Economic downturn normally results in downsizing, reorganisation, and change which can have big effects on the loyalty and job security of employees. This will clearly damage the workforce of many companies, so some are using talent management to try and retain these employees and stop them looking for jobs elsewhere after the recession. “A 2003 survey by the Society for Human-Resource Management suggested that 83% of [American] workers were “extremely” or “somewhat” likely to search for a new job when the economy recovered”# However some companies are taking advantage of this by poaching talent from others during the recession.
Article on the pros and cons of talent management during recession
The War For Talent
The War for Talent is a phrase used in the book The War for Talent by Ed Michaels, Helen Handfield-Jones, and Beth Axelrod. It describes the phenomenon of the increasing need for businesses to focus on talent.
The book describes how business has evolved through the industrial age into the information age, where tangible assets and capital matter less. instead, intangible factors such as brand strength or reputation, or innovation and ideas matter most. The authors credit talent in achieving long term success in all these areas.
A large survey by the authors of 'The War for Talent' “found that 89 percent of those surveyed thought it is more difficult to attract talented people now than it was three years ago, and 90 percent thought it is now more difficult to retain them. (Elizabeth L. Axelrod, Helen Handﬁeld-Jones, and Timothy A. Welsh.(2001) The War for Talent; Part 2. McKinsey & Company.)
Even though this book was written over a decade ago, and the term had already been coined, ‘the war for talent’ has intensified and expanded. More and more companies are waking up to the need for a talent management strategy in more and more different areas. High value ‘blue-chip’ companies have been at the center of talent management strategies, but many other companies in the production of goods and services are now considering a focus on talent.
The book doesn’t outline exactly how to manage talent effectively but explains the reasons and importance of talent management as a philosophy or mindset.
The world war for talent
In recent decades, much of Western Europe has experienced depopulation. As mentioned previously, this has combined with the gradual retirement of the ‘baby boomers’ and compounded the skills shortage. The west has over the same time frame attracted employees from many countries across the world such as India and Poland. As these countries develop themselves, their employment prospects increase, which combines with economic migration to create a more global skills shortage.
It is estimated that the need for skilled workers in developing countries which traditionally supply the west with workers will increase dramatically, resulting in large scale future skills shortages. “McKinsey estimates that, over the next 10-15 years, China alone will require 75,000 leaders who can manage in global environments; today there are fewer than 5,000.” (Allan Schweyer, Ed Newman, Peter DeVries (2009) Talent Management Technologies, Published by Author House, p20)
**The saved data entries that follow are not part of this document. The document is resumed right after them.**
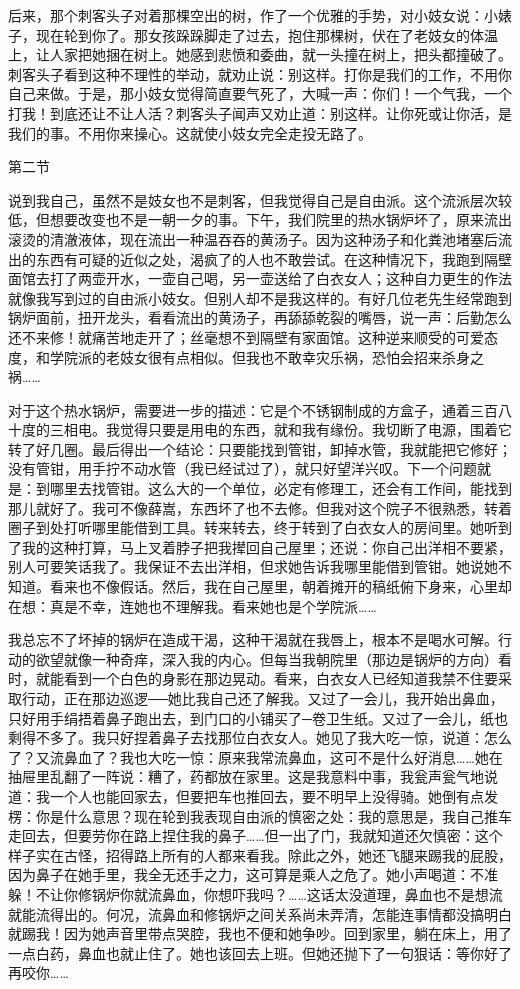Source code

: 后来，那个刺客头子对着那棵空出的树，作了一个优雅的手势，对小妓女说：小婊子，现在轮到你了。那女孩跺跺脚走了过去，抱住那棵树，伏在了老妓女的体温上，让人家把她捆在树上。她感到悲愤和委曲，就一头撞在树上，把头都撞破了。刺客头子看到这种不理性的举动，就劝止说：别这样。打你是我们的工作，不用你自己来做。于是，那小妓女觉得简直要气死了，大喊一声：你们！一个气我，一个打我！到底还让不让人活？刺客头子闻声又劝止道：别这样。让你死或让你活，是我们的事。不用你来操心。这就使小妓女完全走投无路了。 

第二节 

说到我自己，虽然不是妓女也不是刺客，但我觉得自己是自由派。这个流派层次较低，但想要改变也不是一朝一夕的事。下午，我们院里的热水锅炉坏了，原来流出滚烫的清澈液体，现在流出一种温吞吞的黄汤子。因为这种汤子和化粪池堵塞后流出的东西有可疑的近似之处，渴疯了的人也不敢尝试。在这种情况下，我跑到隔壁面馆去打了两壶开水，一壶自己喝，另一壶送给了白衣女人；这种自力更生的作法就像我写到过的自由派小妓女。但别人却不是我这样的。有好几位老先生经常跑到锅炉面前，扭开龙头，看看流出的黄汤子，再舔舔乾裂的嘴唇，说一声：后勤怎么还不来修！就痛苦地走开了；丝毫想不到隔壁有家面馆。这种逆来顺受的可爱态度，和学院派的老妓女很有点相似。但我也不敢幸灾乐祸，恐怕会招来杀身之祸…… 

对于这个热水锅炉，需要进一步的描述：它是个不锈钢制成的方盒子，通着三百八十度的三相电。我觉得只要是用电的东西，就和我有缘份。我切断了电源，围着它转了好几圈。最后得出一个结论：只要能找到管钳，卸掉水管，我就能把它修好；没有管钳，用手拧不动水管（我已经试过了），就只好望洋兴叹。下一个问题就是：到哪里去找管钳。这么大的一个单位，必定有修理工，还会有工作间，能找到那儿就好了。我可不像薛嵩，东西坏了也不去修。但我对这个院子不很熟悉，转着圈子到处打听哪里能借到工具。转来转去，终于转到了白衣女人的房间里。她听到了我的这种打算，马上叉着脖子把我撵回自己屋里；还说：你自己出洋相不要紧，别人可要笑话我了。我保证不去出洋相，但求她告诉我哪里能借到管钳。她说她不知道。看来也不像假话。然后，我在自己屋里，朝着摊开的稿纸俯下身来，心里却在想：真是不幸，连她也不理解我。看来她也是个学院派…… 

我总忘不了坏掉的锅炉在造成干渴，这种干渴就在我唇上，根本不是喝水可解。行动的欲望就像一种奇痒，深入我的内心。但每当我朝院里（那边是锅炉的方向）看时，就能看到一个白色的身影在那边晃动。看来，白衣女人已经知道我禁不住要采取行动，正在那边巡逻──她比我自己还了解我。又过了一会儿，我开始出鼻血，只好用手绢捂着鼻子跑出去，到门口的小铺买了─卷卫生纸。又过了一会儿，纸也剩得不多了。我只好捏着鼻子去找那位白衣女人。她见了我大吃一惊，说道：怎么了？又流鼻血了？我也大吃一惊：原来我常流鼻血，这可不是什么好消息……她在抽屉里乱翻了一阵说：糟了，药都放在家里。这是我意料中事，我瓮声瓮气地说道：我一个人也能回家去，但要把车也推回去，要不明早上没得骑。她倒有点发楞：你是什么意思？现在轮到我表现自由派的慎密之处：我的意思是，我自己推车走回去，但要劳你在路上捏住我的鼻子……但一出了门，我就知道还欠慎密：这个样子实在古怪，招得路上所有的人都来看我。除此之外，她还飞腿来踢我的屁股，因为鼻子在她手里，我全无还手之力，这可算是乘人之危了。她小声喝道：不准躲！不让你修锅炉你就流鼻血，你想吓我吗？……这话太没道理，鼻血也不是想流就能流得出的。何况，流鼻血和修锅炉之间关系尚未弄清，怎能连事情都没搞明白就踢我！因为她声音里带点哭腔，我也不便和她争吵。回到家里，躺在床上，用了一点白药，鼻血也就止住了。她也该回去上班。但她还抛下了一句狠话：等你好了再咬你……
This global skills shortage will have further implications for migration and skills shortages in the west. The situation is already very complex and its anyones guess as to how or if it will settle. For example the UK has long attracted Indian workers because of a skills gap in engineering and IT. It has also more recently been attracting Polish workers since EU laws have permitted free economic migration. Poland then started to attract many Indian workers to fill the gap left by the large numbers of young Polish economic migrants. Now, the economic downturn has in many cases led Polish and Indians to head home for recruitment.
The current implications of this are that highly skilled economic migrants are less likely to emigrate to fill western skills gaps, as well as skills gaps both remaining and emerging elsewhere. The war for talent has become global and is set to become even more intense.